Resident Laura Lyday moved in after spending 11 years on and off the streets. She’s one of 119 people who used to be chronically homeless, but now call the renovated extended stay home
“It's the best feeling in the world to you know, have somewhere that you can call your own. You don't have to be on one's floor, no one's couch or even outside on the ground, said Lyday.
The latest news from around North Texas.
Casa has provided her with a place to cook and do art. The Stability has made it easy for her to go to school, She’s now working toward her degree in Culinary Arts. And she has a safe place for her grandchildren to visit
"I can't imagine not being able to visit your grandmother because they had been in a tent. But now she has the ability to have her in her home and to cook with her and to tell stories,” said Mary-Margaret Lemons, President of Fort Worth Housing Solutions.
Stories like Lyday's show why CASA is such a success.
It opened in December of 2020 thanks to the city allocating CARES Act funding for the project and a major collaboration involving community partners and developers. The model has been so successful, it's now being used in a case study.

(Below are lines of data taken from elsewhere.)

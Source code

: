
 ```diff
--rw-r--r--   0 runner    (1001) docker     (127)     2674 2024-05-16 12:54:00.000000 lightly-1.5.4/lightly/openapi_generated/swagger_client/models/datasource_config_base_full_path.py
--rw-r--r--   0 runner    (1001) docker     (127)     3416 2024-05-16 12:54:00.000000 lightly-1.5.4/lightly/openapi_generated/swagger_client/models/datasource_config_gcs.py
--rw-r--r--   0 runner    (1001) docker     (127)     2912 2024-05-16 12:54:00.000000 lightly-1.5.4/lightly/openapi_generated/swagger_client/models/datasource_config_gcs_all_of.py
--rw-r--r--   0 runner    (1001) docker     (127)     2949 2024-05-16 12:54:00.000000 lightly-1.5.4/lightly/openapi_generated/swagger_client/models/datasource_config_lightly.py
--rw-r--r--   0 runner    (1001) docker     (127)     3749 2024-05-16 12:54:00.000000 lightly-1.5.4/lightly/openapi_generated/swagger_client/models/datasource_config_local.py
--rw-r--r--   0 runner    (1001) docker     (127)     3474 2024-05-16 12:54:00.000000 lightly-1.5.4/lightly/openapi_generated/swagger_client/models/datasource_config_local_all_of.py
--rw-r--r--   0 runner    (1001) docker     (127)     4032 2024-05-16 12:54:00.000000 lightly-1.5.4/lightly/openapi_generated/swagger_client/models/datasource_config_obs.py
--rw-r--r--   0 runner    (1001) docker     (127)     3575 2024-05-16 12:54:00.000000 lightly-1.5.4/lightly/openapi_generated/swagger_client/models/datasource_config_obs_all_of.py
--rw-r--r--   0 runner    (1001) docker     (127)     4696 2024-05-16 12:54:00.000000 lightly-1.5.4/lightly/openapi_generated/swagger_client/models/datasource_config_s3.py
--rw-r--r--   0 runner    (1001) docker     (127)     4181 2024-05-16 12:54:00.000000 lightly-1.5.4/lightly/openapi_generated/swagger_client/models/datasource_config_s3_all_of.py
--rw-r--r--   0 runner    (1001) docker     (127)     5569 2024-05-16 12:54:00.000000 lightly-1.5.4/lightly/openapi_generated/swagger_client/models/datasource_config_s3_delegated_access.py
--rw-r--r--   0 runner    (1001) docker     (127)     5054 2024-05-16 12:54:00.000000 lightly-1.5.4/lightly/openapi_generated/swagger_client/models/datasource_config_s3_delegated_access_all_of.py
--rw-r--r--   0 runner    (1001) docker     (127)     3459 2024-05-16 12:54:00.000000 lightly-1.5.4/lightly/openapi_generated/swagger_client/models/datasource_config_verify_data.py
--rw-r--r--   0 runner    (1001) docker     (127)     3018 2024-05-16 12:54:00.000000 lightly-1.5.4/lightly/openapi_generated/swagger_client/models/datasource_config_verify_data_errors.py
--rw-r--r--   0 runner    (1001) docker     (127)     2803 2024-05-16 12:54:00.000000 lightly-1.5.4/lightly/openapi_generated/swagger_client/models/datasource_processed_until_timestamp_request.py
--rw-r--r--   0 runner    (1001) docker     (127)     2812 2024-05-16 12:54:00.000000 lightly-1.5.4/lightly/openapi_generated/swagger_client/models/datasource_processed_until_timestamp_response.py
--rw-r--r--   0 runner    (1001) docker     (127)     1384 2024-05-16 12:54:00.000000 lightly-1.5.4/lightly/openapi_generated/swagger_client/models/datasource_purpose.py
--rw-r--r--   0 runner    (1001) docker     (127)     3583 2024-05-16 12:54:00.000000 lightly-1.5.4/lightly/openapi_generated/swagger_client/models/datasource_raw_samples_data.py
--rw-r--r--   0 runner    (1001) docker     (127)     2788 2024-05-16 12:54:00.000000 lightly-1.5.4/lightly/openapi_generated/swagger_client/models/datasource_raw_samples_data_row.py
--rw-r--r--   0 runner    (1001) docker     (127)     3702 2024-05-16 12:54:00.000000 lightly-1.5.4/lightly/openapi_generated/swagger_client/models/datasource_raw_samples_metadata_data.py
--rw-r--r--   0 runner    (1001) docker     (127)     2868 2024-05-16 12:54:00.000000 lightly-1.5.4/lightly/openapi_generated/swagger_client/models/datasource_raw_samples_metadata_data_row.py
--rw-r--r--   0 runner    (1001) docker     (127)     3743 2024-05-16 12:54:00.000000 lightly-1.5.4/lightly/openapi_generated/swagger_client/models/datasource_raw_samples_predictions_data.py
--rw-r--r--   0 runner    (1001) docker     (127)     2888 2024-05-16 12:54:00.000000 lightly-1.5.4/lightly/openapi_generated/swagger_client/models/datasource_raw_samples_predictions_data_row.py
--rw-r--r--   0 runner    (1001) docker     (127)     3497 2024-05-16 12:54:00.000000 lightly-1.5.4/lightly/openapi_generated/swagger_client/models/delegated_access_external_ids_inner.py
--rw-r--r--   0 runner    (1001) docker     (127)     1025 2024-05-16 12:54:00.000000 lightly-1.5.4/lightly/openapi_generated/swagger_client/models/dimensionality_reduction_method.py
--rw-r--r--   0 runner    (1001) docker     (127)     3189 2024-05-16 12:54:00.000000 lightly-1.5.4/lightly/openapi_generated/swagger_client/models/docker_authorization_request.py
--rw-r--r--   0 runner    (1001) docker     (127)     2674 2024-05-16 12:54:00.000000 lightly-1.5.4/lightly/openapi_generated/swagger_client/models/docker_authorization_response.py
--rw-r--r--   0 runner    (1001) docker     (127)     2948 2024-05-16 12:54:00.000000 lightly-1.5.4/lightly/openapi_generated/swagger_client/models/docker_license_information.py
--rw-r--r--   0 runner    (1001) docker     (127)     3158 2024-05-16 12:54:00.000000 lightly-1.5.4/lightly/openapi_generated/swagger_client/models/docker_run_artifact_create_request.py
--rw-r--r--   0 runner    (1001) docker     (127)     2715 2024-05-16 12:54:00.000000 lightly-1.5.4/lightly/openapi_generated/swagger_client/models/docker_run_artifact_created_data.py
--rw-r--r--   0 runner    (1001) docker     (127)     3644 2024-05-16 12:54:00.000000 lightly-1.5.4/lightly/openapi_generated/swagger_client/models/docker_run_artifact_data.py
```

“And we're getting a ton of questions about how we work so well together as a community. And I would say we just, everybody's bought into the idea that we're not okay with our neighbors living on the streets,” said Lemons.
At Casa de Esperanza, they provide apartments, and caseworkers to help with jobs, mental health and substance abuse treatment. It’s located near a bus stop, so tenants have access to transportation.
It’s also helped tenants like Lyday renew their hope and build community.
“We're a tight-knit family now. And that's good for a lot of us who didn't have families that now that they have somewhere to be and to say this is my family. This is you know, my home,” said Lyday.
The Tarrant County Homeless Coalition estimates that about 1800 residents are homeless and 200 are chronically homeless. Right now housing leaders are working on a plan to accept proposals for a new project to create 125 permanent homes for roughly $15 million.